This year the Board of Governors decided at our first meeting of the year in Porto to back an initiative to increase our outreach to encourage diversification of our membership, particularly for women members, in a way that is inclusive and beneficial for all our members, to be led by me, with the advice and assistance of Bob Gray. In doing so, we are following the lead of successful programs in related fields. Many of our members may already be familiar with the very well attended ICASSP women’s breakfast or with the networking community’s N^2 Women (networking networking women) initiative (http://www.comsoc.org/N2Women/).
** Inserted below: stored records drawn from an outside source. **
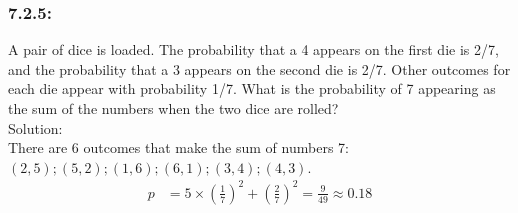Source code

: \documentclass[a4paper]{article}
\begin{document}
\subsubsection*{7.2.5:} A pair of dice is loaded. The probability that a 4 appears on the first die is 2/7, and the probability that a 3 appears on the second die is 2/7. Other outcomes for each die appear with probability 1/7. What is the probability of 7 appearing as the sum of the numbers when the two dice are rolled? \\
\textit{}{Solution:} \\
There are 6 outcomes that make the sum of numbers 7: $(2,5);(5,2);(1,6);(6,1);(3,4);(4,3)$. \\
\begin{align*}
	p & = 5\times (\frac{1}{7})^{2} + (\frac{2}{7})^{2} = \frac{9}{49} \approx 0.18  
\end{align*}
\end{document}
The N^2 Women have helpfully documented what seem to be the main components of a successful initiative: events at main conferences, co-opting both senior and junior members of the community, a mailing list with very few but useful e-mails, and a visible web site hosted by the relevant society.
The level of participation of women in the Society provides a mixed picture. The participation of women in our society at different member levels is given in the table below. For the purpose of comparison, two or our sister societies, Signal Processing (SP) and Communications (COM) are also shown. The grades of membership are shown as follows GSM – graduate student member, Mem – member, SM – senior member, Fel – Fellow, LF – Life Fellow.
The numbers bear out the pattern, often observed in science and engineering, of a shrinking pipeline. Overall, our numbers are comparable to those of our sister societies. The male/female multiplier at the different levels are, over all Fellows (Fel+LF), 34 for IT, 20 for SP, 44 for COM; for GSM they are around 7 for all three societies and for members they are all between 16 and 17. The only worrisome disparity with respect to other societies seems to occur at the senior member level, which is the pipeline for Fellows. The ratios at that level of membership are 19 for IT, 13 for SP and 16 for COM. While the number of Fellows in the last years has risen considerably (an inspection of the list of Fellows shows at least 7 in the last 8 years), it would appear the majority of those (possibly all – IEEE did not have the data available) rose to the level of Fellow through Societies other than IT. The historical data on participation of our women members in ISIT TPCs has been very variable. While no numbers are easily available, an inspection of the list of TPC members (which may suffer from some inaccuracy in my visual inspection, for which I apologize) shows that the numbers were 3/58 for 2005, 1/55 for 2006, 6/56 (and 2/4 TPC co-chairs) for 2007 and 3/63 for 2008. The trend of participation in the future may be increasing. Participation of women in leadership of the Society seems to be encouraging. The participation of women in the Board of Governors seems relatively robust recently, with about 3/20, including our President elect.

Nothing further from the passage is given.